Beijing, October31’2017: If you enjoy eating spicy Chinese food, there are greater chances that you would crave less for salt and have lower blood pressure, potentially reducing the risk of heart attack and stroke, new research suggests.

“Previously, a pilot study found that trace amounts of capsaicin, the chemical that gives chili peppers their pungent smell, enhanced the perception of food being salty,” said senior study author Zhiming Zhu, Professor at the Third Military Medical University in Chongqing, China.

“We wanted to test whether this effect would also reduce salt consumption,” Zhu added.

The study enrolled more than 600 Chinese adults and determined their preferences for salty and spicy flavours.
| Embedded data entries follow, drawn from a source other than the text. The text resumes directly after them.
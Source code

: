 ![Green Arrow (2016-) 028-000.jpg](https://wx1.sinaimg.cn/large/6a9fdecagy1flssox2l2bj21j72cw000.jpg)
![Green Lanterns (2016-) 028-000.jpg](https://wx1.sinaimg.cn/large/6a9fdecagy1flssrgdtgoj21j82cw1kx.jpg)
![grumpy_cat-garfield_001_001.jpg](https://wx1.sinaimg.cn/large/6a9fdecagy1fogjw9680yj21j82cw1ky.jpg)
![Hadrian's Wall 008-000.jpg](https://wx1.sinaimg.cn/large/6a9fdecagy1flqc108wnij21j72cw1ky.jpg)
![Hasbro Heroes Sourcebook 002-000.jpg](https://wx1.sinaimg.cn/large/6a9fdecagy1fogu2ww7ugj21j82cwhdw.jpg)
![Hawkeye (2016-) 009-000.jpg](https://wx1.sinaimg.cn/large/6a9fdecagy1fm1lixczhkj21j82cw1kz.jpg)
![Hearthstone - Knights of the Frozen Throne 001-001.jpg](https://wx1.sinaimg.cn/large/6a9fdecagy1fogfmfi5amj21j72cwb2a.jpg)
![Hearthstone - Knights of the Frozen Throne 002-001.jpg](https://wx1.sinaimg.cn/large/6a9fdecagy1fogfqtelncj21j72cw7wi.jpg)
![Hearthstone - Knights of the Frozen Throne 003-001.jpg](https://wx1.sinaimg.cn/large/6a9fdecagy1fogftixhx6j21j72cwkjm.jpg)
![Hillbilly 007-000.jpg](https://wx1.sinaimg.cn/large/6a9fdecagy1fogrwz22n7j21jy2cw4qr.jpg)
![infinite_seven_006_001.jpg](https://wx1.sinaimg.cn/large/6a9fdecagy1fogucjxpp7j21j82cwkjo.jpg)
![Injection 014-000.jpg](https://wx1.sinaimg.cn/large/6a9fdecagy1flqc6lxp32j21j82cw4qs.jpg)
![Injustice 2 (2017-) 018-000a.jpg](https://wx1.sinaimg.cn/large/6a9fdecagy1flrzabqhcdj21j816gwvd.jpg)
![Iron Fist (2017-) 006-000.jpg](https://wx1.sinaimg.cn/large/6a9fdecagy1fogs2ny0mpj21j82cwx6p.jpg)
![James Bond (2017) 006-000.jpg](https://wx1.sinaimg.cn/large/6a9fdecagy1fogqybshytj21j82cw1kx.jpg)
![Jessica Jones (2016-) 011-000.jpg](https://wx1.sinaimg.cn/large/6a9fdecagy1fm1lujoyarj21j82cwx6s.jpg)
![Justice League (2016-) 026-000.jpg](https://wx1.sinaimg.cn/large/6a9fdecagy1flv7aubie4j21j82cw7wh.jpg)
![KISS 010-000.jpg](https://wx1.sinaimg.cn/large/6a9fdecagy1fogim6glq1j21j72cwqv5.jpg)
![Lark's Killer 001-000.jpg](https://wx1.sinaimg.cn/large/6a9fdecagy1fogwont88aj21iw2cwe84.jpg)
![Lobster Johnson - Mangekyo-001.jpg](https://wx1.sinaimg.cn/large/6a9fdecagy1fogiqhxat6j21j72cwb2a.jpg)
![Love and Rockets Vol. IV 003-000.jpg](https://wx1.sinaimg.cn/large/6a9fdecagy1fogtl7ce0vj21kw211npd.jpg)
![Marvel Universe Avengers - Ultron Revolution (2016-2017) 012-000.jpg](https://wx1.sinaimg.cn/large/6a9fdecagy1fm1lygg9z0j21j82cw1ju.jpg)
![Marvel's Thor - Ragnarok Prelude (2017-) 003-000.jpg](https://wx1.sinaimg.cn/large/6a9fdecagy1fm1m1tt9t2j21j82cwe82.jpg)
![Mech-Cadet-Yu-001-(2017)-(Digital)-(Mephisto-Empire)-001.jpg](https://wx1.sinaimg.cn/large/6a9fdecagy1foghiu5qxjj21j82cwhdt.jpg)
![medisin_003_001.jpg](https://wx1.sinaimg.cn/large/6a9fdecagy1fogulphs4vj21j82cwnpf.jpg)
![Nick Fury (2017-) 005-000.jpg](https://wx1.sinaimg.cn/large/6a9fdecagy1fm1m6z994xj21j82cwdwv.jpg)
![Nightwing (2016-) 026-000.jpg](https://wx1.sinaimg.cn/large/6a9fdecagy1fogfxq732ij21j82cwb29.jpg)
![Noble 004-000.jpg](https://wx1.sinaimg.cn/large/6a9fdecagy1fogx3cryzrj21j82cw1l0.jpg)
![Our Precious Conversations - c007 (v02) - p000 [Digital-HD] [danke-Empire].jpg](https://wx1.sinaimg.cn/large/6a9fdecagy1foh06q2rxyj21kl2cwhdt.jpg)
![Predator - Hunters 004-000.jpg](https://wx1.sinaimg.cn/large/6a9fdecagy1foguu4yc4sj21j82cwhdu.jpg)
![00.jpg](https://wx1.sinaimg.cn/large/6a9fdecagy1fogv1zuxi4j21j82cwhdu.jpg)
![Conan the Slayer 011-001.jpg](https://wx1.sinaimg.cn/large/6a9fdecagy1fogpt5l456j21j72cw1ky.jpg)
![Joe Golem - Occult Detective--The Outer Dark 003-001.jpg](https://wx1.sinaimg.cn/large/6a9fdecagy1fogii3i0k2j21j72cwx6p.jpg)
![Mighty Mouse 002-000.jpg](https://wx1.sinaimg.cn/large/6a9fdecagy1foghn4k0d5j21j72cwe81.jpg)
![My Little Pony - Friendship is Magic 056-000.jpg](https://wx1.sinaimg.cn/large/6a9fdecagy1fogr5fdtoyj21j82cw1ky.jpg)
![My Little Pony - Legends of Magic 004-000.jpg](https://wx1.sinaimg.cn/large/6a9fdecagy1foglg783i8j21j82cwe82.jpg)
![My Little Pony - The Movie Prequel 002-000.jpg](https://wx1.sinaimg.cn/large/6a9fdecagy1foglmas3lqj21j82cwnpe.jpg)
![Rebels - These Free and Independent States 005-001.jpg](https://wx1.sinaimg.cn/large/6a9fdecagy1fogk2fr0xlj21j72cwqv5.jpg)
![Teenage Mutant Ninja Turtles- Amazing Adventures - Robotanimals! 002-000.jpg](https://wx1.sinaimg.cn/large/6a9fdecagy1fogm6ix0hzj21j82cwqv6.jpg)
Researchers then linked those preferences to blood pressure.

The findings, published in the journal Hypertension, showed that compared to those who least enjoyed spicy foods, participants with a high spicy preference had lower blood pressure and consumed less salt than participants who had a low spicy preference.

They also used imaging techniques to look at two regions of the participants’ brains — the insula and orbitofrontal cortex — known to be involved in salty taste.

The researchers found that the areas stimulated by salt and spice overlapped, and that spice further increased brain activity in areas activated by salt.

This increased activity likely makes people more sensitive to salt so that they can enjoy food with less of it, the researchers said.

“If you add some spices to your cooking, you can cook food that tastes good without using as much salt,” Zhu said.

“Yes, habit and preference matter when it comes to spicy food, but even a small, gradual increase in spices in your food may have a health benefit,” Zhu said.(IANS)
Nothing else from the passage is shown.